Exercise brief
Needed from the data below: all lines that contain the word "correctly".

##### Data listing

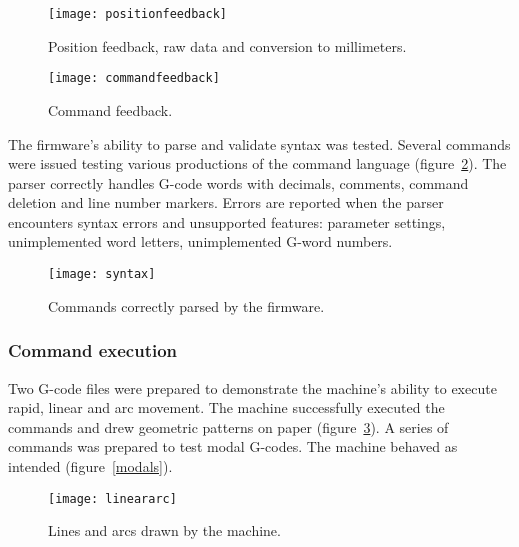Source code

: \clearpage
\begin{figure}[ht]
    \centering
    \begin{minipage}{0.5\textwidth}
        \centering
        \texttt{[image: positionfeedback]}
        \caption{Position feedback, raw data and conversion to millimeters.}
        \label{posfeedback}
    \end{minipage}\hfill
    \begin{minipage}{0.5\textwidth}
        \centering
        \texttt{[image: commandfeedback]}
        \caption{Command feedback.}
        \label{comfeedback}
    \end{minipage}
\end{figure}

The firmware's ability to parse and validate syntax was tested. Several commands
were issued testing various productions of the command language
(figure~\ref{syntax}). The parser correctly handles G-code words with decimals,
comments, command deletion and line number markers. Errors are reported when
the parser encounters syntax errors and unsupported features: parameter
settings, unimplemented word letters, unimplemented G-word numbers.

\begin{figure}[ht]
    \begin{center}
        \texttt{[image: syntax]}
        \caption{Commands correctly parsed by the firmware.}
        \label{syntax}
    \end{center}
\end{figure}

\subsubsection{Command execution}

Two G-code files were prepared to demonstrate the machine's ability to execute
rapid, linear and arc movement. The machine successfully executed the commands
and drew geometric patterns on paper (figure~\ref{lineararc}). A series of
commands was prepared to test modal G-codes. The machine behaved as intended
(figure~\ref{modals}).

\begin{figure}[ht]
    \begin{center}
        \texttt{[image: lineararc]}
        \caption{Lines and arcs drawn by the machine.}
        \label{lineararc}
    \end{center}
\end{figure}

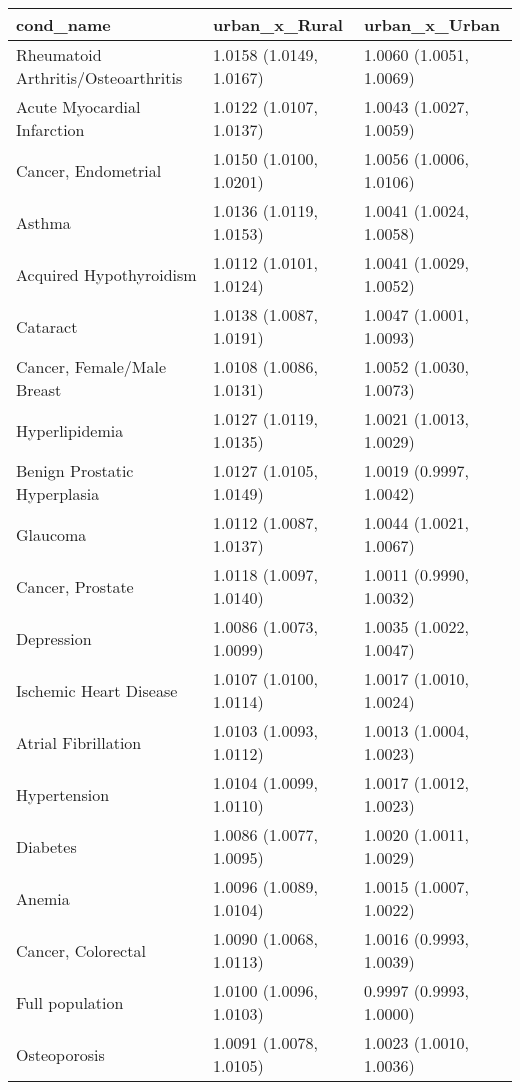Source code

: \begin{table}[ht]
\centering
\begin{tabular}{lll}
  \hline
cond_name & urban_x_Rural & urban_x_Urban \\ 
  \hline
Rheumatoid Arthritis/Osteoarthritis & 1.0158 (1.0149, 1.0167) & 1.0060 (1.0051, 1.0069) \\ 
  Acute Myocardial Infarction & 1.0122 (1.0107, 1.0137) & 1.0043 (1.0027, 1.0059) \\ 
  Cancer, Endometrial & 1.0150 (1.0100, 1.0201) & 1.0056 (1.0006, 1.0106) \\ 
  Asthma & 1.0136 (1.0119, 1.0153) & 1.0041 (1.0024, 1.0058) \\ 
  Acquired Hypothyroidism & 1.0112 (1.0101, 1.0124) & 1.0041 (1.0029, 1.0052) \\ 
  Cataract & 1.0138 (1.0087, 1.0191) & 1.0047 (1.0001, 1.0093) \\ 
  Cancer, Female/Male Breast & 1.0108 (1.0086, 1.0131) & 1.0052 (1.0030, 1.0073) \\ 
  Hyperlipidemia & 1.0127 (1.0119, 1.0135) & 1.0021 (1.0013, 1.0029) \\ 
  Benign Prostatic Hyperplasia & 1.0127 (1.0105, 1.0149) & 1.0019 (0.9997, 1.0042) \\ 
  Glaucoma & 1.0112 (1.0087, 1.0137) & 1.0044 (1.0021, 1.0067) \\ 
  Cancer, Prostate & 1.0118 (1.0097, 1.0140) & 1.0011 (0.9990, 1.0032) \\ 
  Depression & 1.0086 (1.0073, 1.0099) & 1.0035 (1.0022, 1.0047) \\ 
  Ischemic Heart Disease & 1.0107 (1.0100, 1.0114) & 1.0017 (1.0010, 1.0024) \\ 
  Atrial Fibrillation & 1.0103 (1.0093, 1.0112) & 1.0013 (1.0004, 1.0023) \\ 
  Hypertension & 1.0104 (1.0099, 1.0110) & 1.0017 (1.0012, 1.0023) \\ 
  Diabetes & 1.0086 (1.0077, 1.0095) & 1.0020 (1.0011, 1.0029) \\ 
  Anemia & 1.0096 (1.0089, 1.0104) & 1.0015 (1.0007, 1.0022) \\ 
  Cancer, Colorectal & 1.0090 (1.0068, 1.0113) & 1.0016 (0.9993, 1.0039) \\ 
  Full population & 1.0100 (1.0096, 1.0103) & 0.9997 (0.9993, 1.0000) \\ 
  Osteoporosis & 1.0091 (1.0078, 1.0105) & 1.0023 (1.0010, 1.0036) \\ 

\end{tabular}
\end{table}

##########

Task solution
(figure~\ref{syntax}). The parser correctly handles G-code words with decimals,
        \caption{Commands correctly parsed by the firmware.}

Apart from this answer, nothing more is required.